Falamos muito.
Pensamos que sentimos muito.
... e agimos sem saber que, muitas vezes,
nosso movimento está descompassado com o ritmo que nos conecta à vida.
Assim, vivemos uma cultura completamente DESCORPORIFICADA.
A maior parte do tempo estamos intelectualizando a experiência, criando conceitos e ideias que justifiquem as nossas relações, o que sentimos e a nossa presença no mundo.
Esquecemos que nosso corpo também tem raízes que nos conectam com o céu e com a terra.
Sim.
Talvez o corpo seja o caminho para sairmos do automatismo e voltarmos à vida.
Mas não me refiro a esse corpo que os anatomistas legitimaram no Ocidente, senão a um corpo vivo e complexo. Um corpo que pensa, que sente e que age simultaneamente, que integra em si o dentro e o fora.

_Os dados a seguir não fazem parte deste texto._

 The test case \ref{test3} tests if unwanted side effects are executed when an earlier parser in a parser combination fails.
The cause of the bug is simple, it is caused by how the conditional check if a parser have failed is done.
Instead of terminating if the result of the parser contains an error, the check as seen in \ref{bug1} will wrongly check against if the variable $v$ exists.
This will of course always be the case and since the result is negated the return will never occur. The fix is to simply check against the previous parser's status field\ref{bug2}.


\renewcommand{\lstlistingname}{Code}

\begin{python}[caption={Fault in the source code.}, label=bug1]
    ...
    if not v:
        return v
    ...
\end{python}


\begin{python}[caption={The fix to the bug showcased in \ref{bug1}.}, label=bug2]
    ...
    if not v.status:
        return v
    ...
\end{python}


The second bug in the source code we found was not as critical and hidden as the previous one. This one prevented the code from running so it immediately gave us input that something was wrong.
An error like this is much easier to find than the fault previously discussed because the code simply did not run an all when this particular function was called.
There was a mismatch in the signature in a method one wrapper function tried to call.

Olhar para nosso corpo é desenhar um mapa vivo da nossa experiência, é entrar em contato com o que sou.
Eu sou meu corpo, diz Stanley Keleman.
Por tanto, a forma (o desenho) do meu corpo está diretamente vinculada à forma como me relaciono comigo, com os outros e à maneira como percebo o mundo.

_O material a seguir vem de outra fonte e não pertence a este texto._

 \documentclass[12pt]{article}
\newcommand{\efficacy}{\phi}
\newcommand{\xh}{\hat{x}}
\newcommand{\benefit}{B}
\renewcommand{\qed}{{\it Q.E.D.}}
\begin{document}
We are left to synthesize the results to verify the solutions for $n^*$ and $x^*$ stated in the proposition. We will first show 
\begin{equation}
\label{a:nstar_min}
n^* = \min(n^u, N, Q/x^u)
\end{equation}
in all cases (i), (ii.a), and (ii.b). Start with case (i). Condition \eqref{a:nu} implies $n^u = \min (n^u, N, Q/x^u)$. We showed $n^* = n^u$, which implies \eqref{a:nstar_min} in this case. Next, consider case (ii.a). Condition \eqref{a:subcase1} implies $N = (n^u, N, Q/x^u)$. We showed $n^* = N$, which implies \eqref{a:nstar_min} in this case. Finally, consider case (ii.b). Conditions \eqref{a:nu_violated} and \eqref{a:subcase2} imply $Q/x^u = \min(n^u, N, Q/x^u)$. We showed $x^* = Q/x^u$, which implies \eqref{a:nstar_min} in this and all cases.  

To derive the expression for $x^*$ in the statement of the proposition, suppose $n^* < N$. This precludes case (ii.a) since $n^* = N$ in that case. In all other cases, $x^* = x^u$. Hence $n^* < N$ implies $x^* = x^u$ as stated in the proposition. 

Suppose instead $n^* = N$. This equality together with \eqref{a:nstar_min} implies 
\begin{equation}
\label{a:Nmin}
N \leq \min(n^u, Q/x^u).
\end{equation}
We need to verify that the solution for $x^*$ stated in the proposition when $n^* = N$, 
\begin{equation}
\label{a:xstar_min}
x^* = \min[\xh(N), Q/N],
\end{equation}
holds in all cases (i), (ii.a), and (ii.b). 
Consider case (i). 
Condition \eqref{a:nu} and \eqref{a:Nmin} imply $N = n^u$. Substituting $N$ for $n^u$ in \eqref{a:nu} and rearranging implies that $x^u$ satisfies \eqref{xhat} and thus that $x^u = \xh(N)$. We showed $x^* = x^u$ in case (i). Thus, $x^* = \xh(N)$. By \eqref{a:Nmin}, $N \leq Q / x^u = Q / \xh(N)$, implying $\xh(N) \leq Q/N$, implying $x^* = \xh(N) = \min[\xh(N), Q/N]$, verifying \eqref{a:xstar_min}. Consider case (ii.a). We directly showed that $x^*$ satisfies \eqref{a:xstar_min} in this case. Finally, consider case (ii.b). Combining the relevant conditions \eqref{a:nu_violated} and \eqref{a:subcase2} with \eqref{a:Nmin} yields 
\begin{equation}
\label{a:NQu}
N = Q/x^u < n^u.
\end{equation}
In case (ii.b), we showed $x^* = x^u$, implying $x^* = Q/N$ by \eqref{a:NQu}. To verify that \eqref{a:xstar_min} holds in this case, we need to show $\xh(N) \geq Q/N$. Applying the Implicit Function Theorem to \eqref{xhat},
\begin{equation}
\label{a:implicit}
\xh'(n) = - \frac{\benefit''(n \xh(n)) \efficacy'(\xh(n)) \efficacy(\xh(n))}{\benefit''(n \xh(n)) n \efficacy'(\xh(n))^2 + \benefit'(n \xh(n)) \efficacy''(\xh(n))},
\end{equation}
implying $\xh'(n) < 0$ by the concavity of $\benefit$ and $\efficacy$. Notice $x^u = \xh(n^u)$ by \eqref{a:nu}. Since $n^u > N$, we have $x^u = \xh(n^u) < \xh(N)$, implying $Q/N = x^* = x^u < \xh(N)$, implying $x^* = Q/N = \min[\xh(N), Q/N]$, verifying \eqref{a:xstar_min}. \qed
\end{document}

É lógico que um corpo colapsado vai ter ideias colapsadas.
E que um corpo muito estruturado, com músculos densos, vai produzir outra qualidade de pensamentos, bem diferentes aos pensamentos de um corpo que tende a ser inchado e mais macio.
Não existe corpo certo ou errado.
O assunto está em reconhecer se estou satisfeita com a minha condição atual ou se preciso mudar algo para me sentir melhor, mais conectada .
Perguntar-me COMO me organizo corporalmente quando penso, sinto e ajo, é uma maneira de desenhar um mapa vivo da minha experiência.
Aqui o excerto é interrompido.